Gambling is a release from the daily grind with the hope (mainly vain ones) of escape from a mundane existence. In his dystopian political novel ‘Nineteen Eighty Four’ George Orwell wrote: “Gambling filled up the horizon of their minds. To keep them (the masses) in control was not difficult”. He was talking about the ‘proles’ – you and me.
The Gambling Commission took the gestation period of a baby elephant and 250 dense pages to tell their story – which was surely mapped out before they started, it was obvious; the masses were in need of control.

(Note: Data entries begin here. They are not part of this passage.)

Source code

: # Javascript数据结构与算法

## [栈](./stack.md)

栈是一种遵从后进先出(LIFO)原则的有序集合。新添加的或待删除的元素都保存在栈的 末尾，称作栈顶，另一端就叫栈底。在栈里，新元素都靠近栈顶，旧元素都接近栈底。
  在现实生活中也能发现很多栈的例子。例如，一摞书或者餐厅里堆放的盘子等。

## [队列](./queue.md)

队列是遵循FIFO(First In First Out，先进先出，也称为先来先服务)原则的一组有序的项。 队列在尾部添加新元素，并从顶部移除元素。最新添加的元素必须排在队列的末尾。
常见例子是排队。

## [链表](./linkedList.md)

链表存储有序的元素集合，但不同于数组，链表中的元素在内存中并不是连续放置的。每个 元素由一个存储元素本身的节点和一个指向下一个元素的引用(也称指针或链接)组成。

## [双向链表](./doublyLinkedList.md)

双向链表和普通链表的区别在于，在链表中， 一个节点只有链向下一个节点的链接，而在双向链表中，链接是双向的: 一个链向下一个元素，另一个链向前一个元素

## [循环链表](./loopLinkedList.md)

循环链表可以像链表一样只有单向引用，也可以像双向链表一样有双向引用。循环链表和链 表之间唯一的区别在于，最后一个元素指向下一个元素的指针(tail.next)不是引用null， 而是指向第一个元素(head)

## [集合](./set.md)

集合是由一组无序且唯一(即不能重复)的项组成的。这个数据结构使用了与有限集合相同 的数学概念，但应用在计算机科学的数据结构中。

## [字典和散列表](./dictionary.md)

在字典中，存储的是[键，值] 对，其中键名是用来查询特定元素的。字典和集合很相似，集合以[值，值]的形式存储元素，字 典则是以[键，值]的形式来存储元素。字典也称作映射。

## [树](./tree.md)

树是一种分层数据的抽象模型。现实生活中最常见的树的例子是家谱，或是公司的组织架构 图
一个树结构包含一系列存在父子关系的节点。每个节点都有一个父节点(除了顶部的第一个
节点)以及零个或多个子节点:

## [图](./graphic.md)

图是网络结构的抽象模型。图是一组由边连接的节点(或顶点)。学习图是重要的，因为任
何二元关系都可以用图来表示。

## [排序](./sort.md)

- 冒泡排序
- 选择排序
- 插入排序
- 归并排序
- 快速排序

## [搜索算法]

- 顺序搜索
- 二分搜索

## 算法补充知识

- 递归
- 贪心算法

The review will not win literary awards, for fiction or non-fiction, sagging under such chapter headings as: ‘Unaffordable losses’, ‘Frictionless enhanced spending checks’, ‘Triggers’ (no, not the horse), ‘Harmful binges’ and ‘Protecting vulnerable minorities while not impinging on the rights of a responsible majority’.
Orwell put it succinctly: “Political language is designed to make lies sound truthful and murder respectable, and to give an appearance of solidity to pure wind.”
The bottom line of the review encourages government to grab me by my financial affairs and squeeze my opportunities to bet – which defeats the whole object, my right to make decisions.
Demonizing betting strikes at the heart of British (or any other) democracy. “Having a bet is the last democratic act” – Phil Bull, founder of Timeform. He never said truer words.